Sir Norman, a veteran of the First World War, was awarded the Military Cross before embarking on his career in politics.
He served as MP for Mid Armagh for more than 30 years in the then Stormont Parliament, and as speaker from 1945.
His son was also a military veteran and followed his father into politics, serving as an MP and later in the Northern Ireland Assembly in 1973-74.
“We should always remember Sir Norman and James, who were two of the finest gentlemen that you could meet,” Mr Nicholson added.
“The bravery of Sir Norman – a World War One veteran, who was decorated with the Military Cross for his service at The Somme, and the Belgian Croix de Guerre – is in stark contrast to the cowardly terrorists who murdered an 86-year-old man and his son.
“Throughout their lives they served their country and they set an example to others. Forty years on that’s what we should reflect on.”

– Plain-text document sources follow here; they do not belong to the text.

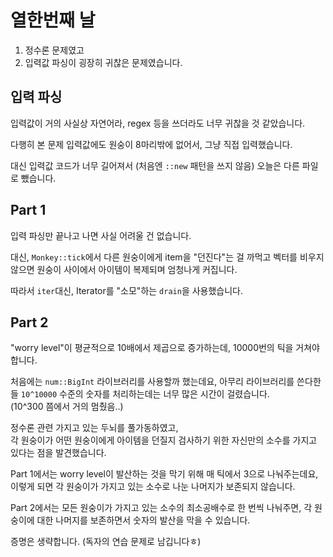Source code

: # 열한번째 날

1. 정수론 문제였고
2. 입력값 파싱이 굉장히 귀찮은 문제였습니다.

## 입력 파싱

입력값이 거의 사실상 자연어라, regex 등을 쓰더라도 너무 귀찮을 것 같았습니다.

다행히 본 문제 입력값에도 원숭이 8마리밖에 없어서, 그냥 직접 입력했습니다.

대신 입력값 코드가 너무 길어져서 (처음엔 `::new` 패턴을 쓰지 않음) 오늘은 다른 파일로 뺐습니다.

## Part 1

입력 파싱만 끝나고 나면 사실 어려울 건 없습니다.

대신, `Monkey::tick`에서 다른 원숭이에게 item을 "던진다"는 걸 까먹고 벡터를 비우지 않으면 원숭이 사이에서 아이템이 복제되며 엄청나게 커집니다.

따라서 `iter`대신, Iterator를 "소모"하는 `drain`을 사용했습니다.

## Part 2

"worry level"이 평균적으로 10배에서 제곱으로 증가하는데, 10000번의 틱을 거쳐야 합니다.

처음에는 `num::BigInt` 라이브러리를 사용할까 했는데요, 아무리 라이브러리를 쓴다한들 `10^10000` 수준의 숫자를 처리하는데는 너무 많은 시간이 걸렸습니다.  
(10^300 쯤에서 거의 멈췄음..)

정수론 관련 가지고 있는 두뇌를 풀가동하였고,  
각 원숭이가 어떤 원숭이에게 아이템을 던질지 검사하기 위한 자신만의 소수를 가지고 있다는 점을 발견했습니다.

Part 1에서는 worry level이 발산하는 것을 막기 위해 매 틱에서 3으로 나눠주는데요, 이렇게 되면 각 원숭이가 가지고 있는 소수로 나눈 나머지가 보존되지 않습니다.

Part 2에서는 모든 원숭이가 가지고 있는 소수의 최소공배수로 한 번씩 나눠주면, 각 원숭이에 대한 나머지를 보존하면서 숫자의 발산을 막을 수 있습니다.

증명은 생략합니다. (독자의 연습 문제로 남깁니다ㅎ)
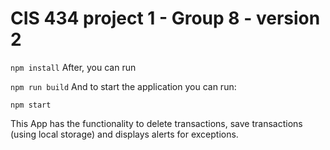 # CIS 434 project 1 - Group 8 - version 2


`npm install`
After, you can run

`npm run build`
And to start the application you can run:

`npm start`                                                                                                                                                    

This App has the functionality to delete transactions, save transactions (using local storage) and displays alerts for exceptions.
#
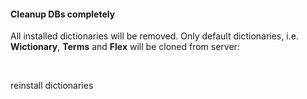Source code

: #### Cleanup DBs completely

All installed dictionaries will be removed. Only default dictionaries, i.e. <b>Wictionary</b>, <b>Terms</b> and <b>Flex</b> will be cloned from server:

<!-- <input type="submit" value="reinstall dictionaries"> -->
&nbsp;

<p class="red link" data-cleanup=true class="link">reinstall dictionaries</p>

&nbsp;
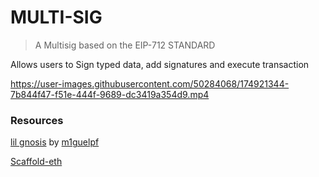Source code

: # MULTI-SIG

> A Multisig based on the EIP-712 STANDARD 

Allows users to Sign typed data, add signatures and execute transaction




https://user-images.githubusercontent.com/50284068/174921344-7b844f47-f51e-444f-9689-dc3419a354d9.mp4

### Resources
[lil gnosis](https://github.com/m1guelpf/lil-web3/blob/main/src/LilGnosis.sol) by [m1guelpf](https://github.com/m1guelpf)

[Scaffold-eth](https://github.com/scaffold-eth/scaffold-eth-examples/tree/meta-multi-sig)
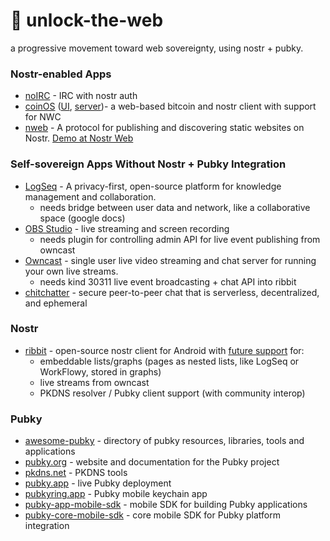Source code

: # 🔏 unlock-the-web
a progressive movement toward web sovereignty, using nostr + pubky.

### Nostr-enabled Apps

- [noIRC](https://noirc.net/) - IRC with nostr auth
- [coinOS](https://github.com/coinos/) ([UI](https://github.com/coinos/coinos-ui), [server](https://github.com/coinos/coinos-server))- a web-based bitcoin and nostr client with support for NWC
- [nweb](https://github.com/Shugur-Network) - A protocol for publishing and discovering static websites on Nostr. [Demo at Nostr Web](https://nweb.shugur.com)

### Self-sovereign Apps Without Nostr + Pubky Integration

- [LogSeq](https://github.com/logseq/logseq/) - A privacy-first, open-source platform for knowledge management and collaboration.
  - needs bridge between user data and network, like a collaborative space (google docs)
- [OBS Studio](https://github.com/obsproject/obs-studio) - live streaming and screen recording
  - needs plugin for controlling admin API for live event publishing from owncast
- [Owncast](https://github.com/owncast/owncast) - single user live video streaming and chat server for running your own live streams.
  - needs kind 30311 live event broadcasting + chat API into ribbit
- [chitchatter](https://github.com/jeremyckahn/chitchatter) - secure peer-to-peer chat that is serverless, decentralized, and ephemeral 

### Nostr

- [ribbit](https://github.com/TekkadanPlays/ribbit-android/) - open-source nostr client for Android with <ins>future support</ins> for:
  - embeddable lists/graphs (pages as nested lists, like LogSeq or WorkFlowy, stored in graphs)
  - live streams from owncast
  - PKDNS resolver / Pubky client support (with community interop)
 
### Pubky

- [awesome-pubky](https://github.com/aljazceru/awesome-pubky/) - directory of pubky resources, libraries, tools and applications
- [pubky.org](https://pubky.org/) - website and documentation for the Pubky project
- [pkdns.net](https://pkdns.net/) - PKDNS tools
- [pubky.app](https://pubky.app/) - live Pubky deployment
- [pubkyring.app](https://pubkyring.app/) - Pubky mobile keychain app
- [pubky-app-mobile-sdk](https://github.com/pubky/pubky-app-mobile-sdk) - mobile SDK for building Pubky applications
- [pubky-core-mobile-sdk](https://github.com/pubky/pubky-core-mobile-sdk) - core mobile SDK for Pubky platform integration
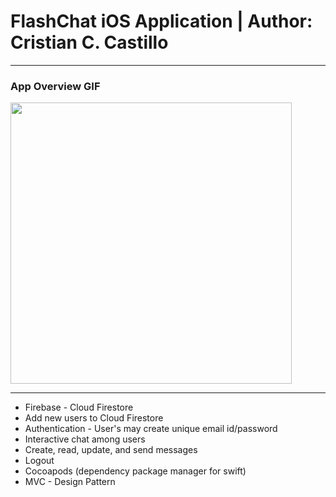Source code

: # FlashChat iOS Application | Author: Cristian C. Castillo
------
### App Overview GIF

<img src="http://g.recordit.co/focolSbXhm.gif" width=450><br>


------
* Firebase - Cloud Firestore
* Add new users to Cloud Firestore
* Authentication - User's may create unique email id/password
* Interactive chat among users
* Create, read, update, and send messages
* Logout 
* Cocoapods (dependency package manager for swift)
* MVC - Design Pattern

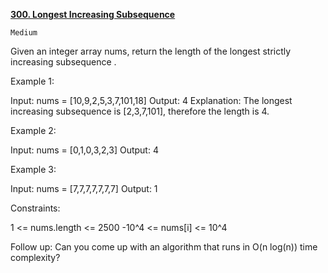 [**300. Longest Increasing Subsequence**](https://leetcode.com/problems/longest-increasing-subsequence/)

    Medium

Given an integer array nums, return the length of the longest strictly increasing
subsequence
.

Example 1:

Input: nums = [10,9,2,5,3,7,101,18]
Output: 4
Explanation: The longest increasing subsequence is [2,3,7,101], therefore the length is 4.

Example 2:

Input: nums = [0,1,0,3,2,3]
Output: 4

Example 3:

Input: nums = [7,7,7,7,7,7,7]
Output: 1


Constraints:

1 <= nums.length <= 2500
-10^4 <= nums[i] <= 10^4


Follow up: Can you come up with an algorithm that runs in O(n log(n)) time complexity?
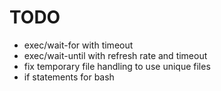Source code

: # TODO

* exec/wait-for with timeout
* exec/wait-until with refresh rate and timeout
* fix temporary file handling to use unique files
* if statements for bash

The Queen and the Duke of Edinburgh were among those expressing condolences, sending a telegram to one of Sir Norman’s daughters expressing shock at the atrocity.
An online service in memory of the two men will be led by Rev Matthew Hagan of Tynan Church of Ireland.
Kenny Donaldson of the SEFF victims group said the service can be followed on the SEFF Victims and Survivors Facebook page.
“It is important that we never grow tired of remembering and honouring the lives of those who had theirs extinguished because of ethnic or sectarian-motivated hatreds,” he said.
Sir Norman was also a member of the Royal Black Preceptory which is planning a series of memorial events, themed a Time to Remember.
Sovereign Grand Master the Rev William Anderson said: “The emotional wounds from the double murder are still keenly felt by members of our institution, and it is our intention to remember both men with pride and affection.
“The institution’s Stronge Memorial Project will provide a basis around which we can explore and celebrate our country’s rich history.”